What to produce:
Using the entries below, return word for word the lines from the one containing "5. **Cleanup:** Resources" up to and including the last.

[Start of Attachment]

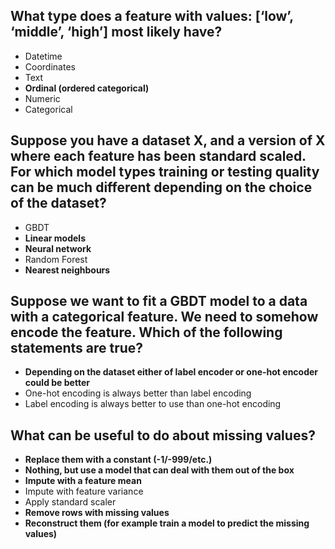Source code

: 
## What type does a feature with values: [‘low’, ‘middle’, ‘high’] most likely have?

* Datetime
* Coordinates
* Text
* **Ordinal (ordered categorical)**
* Numeric
* Categorical

## Suppose you have a dataset X, and a version of X where each feature has been standard scaled. For which model types training or testing quality can be much different depending on the choice of the dataset?


* GBDT
* **Linear models**
* **Neural network**
* Random Forest
* **Nearest neighbours**

## Suppose we want to fit a GBDT model to a data with a categorical feature. We need to somehow encode the feature. Which of the following statements are true?


* **Depending on the dataset either of label encoder or one-hot encoder could be better**
* One-hot encoding is always better than label encoding
* Label encoding is always better to use than one-hot encoding

## What can be useful to do about missing values?

* **Replace them with a constant (-1/-999/etc.)**
* **Nothing, but use a model that can deal with them out of the box**
* **Impute with a feature mean**
* Impute with feature variance
* Apply standard scaler
* **Remove rows with missing values**
* **Reconstruct them (for example train a model to predict the missing values)**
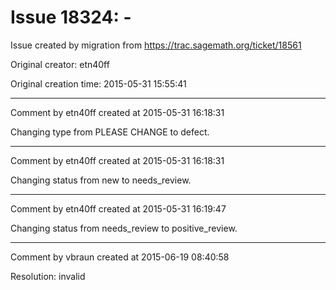 # Issue 18324: -

Issue created by migration from https://trac.sagemath.org/ticket/18561

Original creator: etn40ff

Original creation time: 2015-05-31 15:55:41




---

Comment by etn40ff created at 2015-05-31 16:18:31

Changing type from PLEASE CHANGE to defect.


---

Comment by etn40ff created at 2015-05-31 16:18:31

Changing status from new to needs_review.


---

Comment by etn40ff created at 2015-05-31 16:19:47

Changing status from needs_review to positive_review.


---

Comment by vbraun created at 2015-06-19 08:40:58

Resolution: invalid
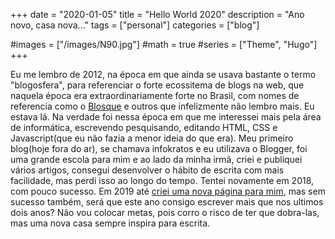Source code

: +++
date = "2020-01-05"
title = "Hello World 2020"
description = "Ano novo, casa nova..."
tags = ["personal"]
categories = ["blog"]

#images = ["/images/N90.jpg"]
#math = true
#series = ["Theme", "Hugo"]
+++

Eu me lembro de 2012, na época em que ainda se usava bastante o termo "blogosfera", para referenciar o forte ecossitema de blogs na web, que naquela época era extraordinariamente forte no Brasil, com nomes de referencia como o [Blosque](https://blosque.com/) e outros que infelizmente não lembro mais. Eu estava lá. Na verdade foi nessa época em que me interessei mais pela área de informática, escrevendo pesquisando, editando HTML, CSS e Javascript(que eu não fazia a menor ideia do que era). Meu primeiro blog(hoje fora do ar), se chamava infokratos e eu utilizava o Blogger, foi uma grande escola para mim e ao lado da minha irmã, criei e publiquei vários artigos, consegui desenvolver o hábito de escrita com mais facilidade, mas perdi isso ao longo do tempo. Tentei novamente em 2018, com pouco sucesso. Em 2019 até [criei uma nova página para mim](https://github.com/atmosmps/atmosmps.github.iov0), mas sem sucesso também, será que este ano consigo escrever mais que nos ultimos dois anos? Não vou colocar metas, pois corro o risco de ter que dobra-las, mas uma nova casa sempre inspira para escrita.
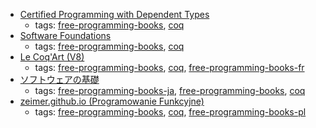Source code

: * [Certified Programming with Dependent Types](http://adam.chlipala.net/cpdt/html/toc.html)
    * tags: [free-programming-books](../tags/free-programming-books.md), [coq](../tags/coq.md)
* [Software Foundations](http://www.cis.upenn.edu/~bcpierce/sf/)
    * tags: [free-programming-books](../tags/free-programming-books.md), [coq](../tags/coq.md)
* [Le Coq'Art (V8)](http://www.labri.fr/perso/casteran/CoqArt/)
    * tags: [free-programming-books](../tags/free-programming-books.md), [coq](../tags/coq.md), [free-programming-books-fr](../tags/free-programming-books-fr.md)
* [ソフトウェアの基礎](http://proofcafe.org/sf/)
    * tags: [free-programming-books-ja](../tags/free-programming-books-ja.md), [free-programming-books](../tags/free-programming-books.md), [coq](../tags/coq.md)
* [zeimer.github.io (Programowanie Funkcyjne)](https://zeimer.github.io)
    * tags: [free-programming-books](../tags/free-programming-books.md), [coq](../tags/coq.md), [free-programming-books-pl](../tags/free-programming-books-pl.md)
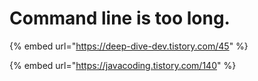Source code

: # Command line is too long.

{% embed url="https://deep-dive-dev.tistory.com/45" %}

{% embed url="https://javacoding.tistory.com/140" %}



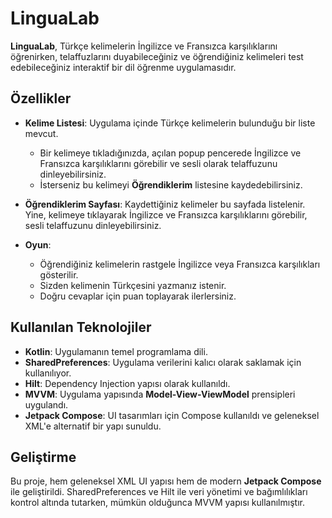 # LinguaLab

**LinguaLab**, Türkçe kelimelerin İngilizce ve Fransızca karşılıklarını öğrenirken, telaffuzlarını duyabileceğiniz ve öğrendiğiniz kelimeleri test edebileceğiniz interaktif bir dil öğrenme uygulamasıdır.

## Özellikler

- **Kelime Listesi**: Uygulama içinde Türkçe kelimelerin bulunduğu bir liste mevcut. 
  - Bir kelimeye tıkladığınızda, açılan popup pencerede İngilizce ve Fransızca karşılıklarını görebilir ve sesli olarak telaffuzunu dinleyebilirsiniz.
  - İsterseniz bu kelimeyi **Öğrendiklerim** listesine kaydedebilirsiniz.

- **Öğrendiklerim Sayfası**: Kaydettiğiniz kelimeler bu sayfada listelenir. Yine, kelimeye tıklayarak İngilizce ve Fransızca karşılıklarını görebilir, sesli telaffuzunu dinleyebilirsiniz.

- **Oyun**: 
  - Öğrendiğiniz kelimelerin rastgele İngilizce veya Fransızca karşılıkları gösterilir.
  - Sizden kelimenin Türkçesini yazmanız istenir.
  - Doğru cevaplar için puan toplayarak ilerlersiniz.

## Kullanılan Teknolojiler

- **Kotlin**: Uygulamanın temel programlama dili.
- **SharedPreferences**: Uygulama verilerini kalıcı olarak saklamak için kullanılıyor.
- **Hilt**: Dependency Injection yapısı olarak kullanıldı.
- **MVVM**: Uygulama yapısında **Model-View-ViewModel** prensipleri uygulandı.
- **Jetpack Compose**: UI tasarımları için Compose kullanıldı ve geleneksel XML'e alternatif bir yapı sunuldu.

## Geliştirme

Bu proje, hem geleneksel XML UI yapısı hem de modern **Jetpack Compose** ile geliştirildi. SharedPreferences ve Hilt ile veri yönetimi ve bağımlılıkları kontrol altında tutarken, mümkün olduğunca MVVM yapısı kullanılmıştır.
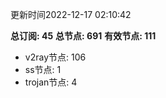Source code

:更新时间2022-12-17 02:10:42

**总订阅: 45**
**总节点: 691**
**有效节点: 111**
- v2ray节点: 106
- ss节点: 1
- trojan节点: 4
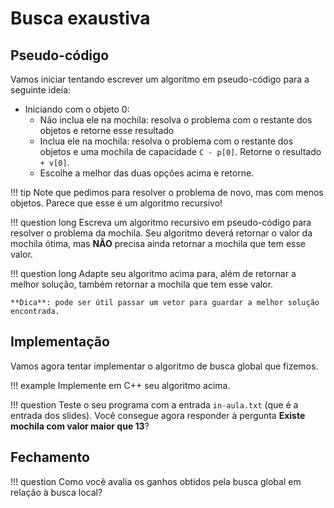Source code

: # Busca exaustiva

## Pseudo-código

Vamos iniciar tentando escrever um algoritmo em pseudo-código para a seguinte ideia:

* Iniciando com o objeto 0:
    * Não inclua ele na mochila: resolva o problema com o restante dos objetos e retorne esse resultado
    * Inclua ele na mochila: resolva o problema com o restante dos objetos e uma mochila de capacidade `C - p[0]`. Retorne o resultado `+ v[0]`.
    * Escolhe a melhor das duas opções acima e retorne.


!!! tip
    Note que pedimos para resolver o problema de novo, mas com menos objetos. Parece que esse é um algoritmo recursivo!

!!! question long
    Escreva um algoritmo recursivo em pseudo-código para resolver o problema da mochila. Seu algoritmo deverá retornar o valor da mochila ótima, mas **NÃO** precisa ainda retornar a mochila que tem esse valor.

!!! question long
    Adapte seu algoritmo acima para, além de retornar a melhor solução, também retornar a mochila que tem esse valor.

    **Dica**: pode ser útil passar um vetor para guardar a melhor solução encontrada.

## Implementação

Vamos agora tentar implementar o algoritmo de busca global que fizemos.

!!! example
    Implemente em C++ seu algoritmo acima.

!!! question
    Teste o seu programa com a entrada `in-aula.txt` (que é a entrada dos slides). Você consegue agora responder à pergunta **Existe mochila com valor maior que 13**?

## Fechamento

!!! question
    Como você avalia os ganhos obtidos pela busca global em relação à busca local?
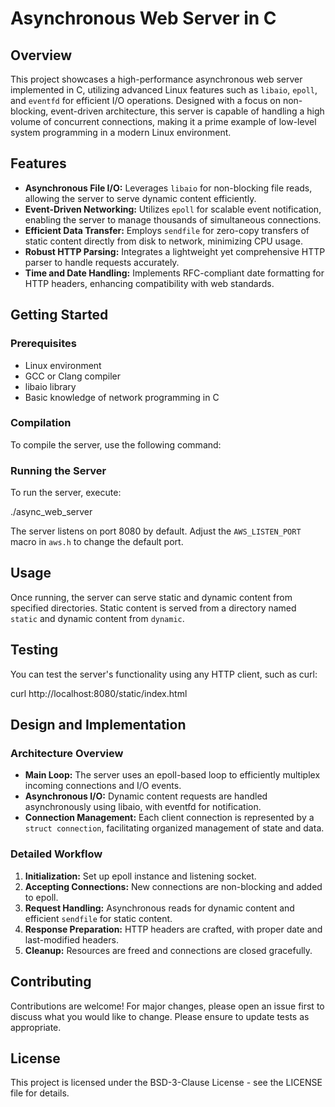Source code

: # Asynchronous Web Server in C

## Overview

This project showcases a high-performance asynchronous web server implemented in C, utilizing advanced Linux features such as `libaio`, `epoll`, and `eventfd` for efficient I/O operations. Designed with a focus on non-blocking, event-driven architecture, this server is capable of handling a high volume of concurrent connections, making it a prime example of low-level system programming in a modern Linux environment.

## Features

- **Asynchronous File I/O:** Leverages `libaio` for non-blocking file reads, allowing the server to serve dynamic content efficiently.
- **Event-Driven Networking:** Utilizes `epoll` for scalable event notification, enabling the server to manage thousands of simultaneous connections.
- **Efficient Data Transfer:** Employs `sendfile` for zero-copy transfers of static content directly from disk to network, minimizing CPU usage.
- **Robust HTTP Parsing:** Integrates a lightweight yet comprehensive HTTP parser to handle requests accurately.
- **Time and Date Handling:** Implements RFC-compliant date formatting for HTTP headers, enhancing compatibility with web standards.

## Getting Started

### Prerequisites

- Linux environment
- GCC or Clang compiler
- libaio library
- Basic knowledge of network programming in C

### Compilation

To compile the server, use the following command:


### Running the Server

To run the server, execute:

./async_web_server


The server listens on port 8080 by default. Adjust the `AWS_LISTEN_PORT` macro in `aws.h` to change the default port.

## Usage

Once running, the server can serve static and dynamic content from specified directories. Static content is served from a directory named `static` and dynamic content from `dynamic`.

## Testing

You can test the server's functionality using any HTTP client, such as curl:

curl http://localhost:8080/static/index.html

## Design and Implementation

### Architecture Overview

- **Main Loop:** The server uses an epoll-based loop to efficiently multiplex incoming connections and I/O events.
- **Asynchronous I/O:** Dynamic content requests are handled asynchronously using libaio, with eventfd for notification.
- **Connection Management:** Each client connection is represented by a `struct connection`, facilitating organized management of state and data.

### Detailed Workflow

1. **Initialization:** Set up epoll instance and listening socket.
2. **Accepting Connections:** New connections are non-blocking and added to epoll.
3. **Request Handling:** Asynchronous reads for dynamic content and efficient `sendfile` for static content.
4. **Response Preparation:** HTTP headers are crafted, with proper date and last-modified headers.
5. **Cleanup:** Resources are freed and connections are closed gracefully.

## Contributing

Contributions are welcome! For major changes, please open an issue first to discuss what you would like to change. Please ensure to update tests as appropriate.

## License

This project is licensed under the BSD-3-Clause License - see the LICENSE file for details.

[End of Attachment]

Result:
5. **Cleanup:** Resources are freed and connections are closed gracefully.

## Contributing

Contributions are welcome! For major changes, please open an issue first to discuss what you would like to change. Please ensure to update tests as appropriate.

## License

This project is licensed under the BSD-3-Clause License - see the LICENSE file for details.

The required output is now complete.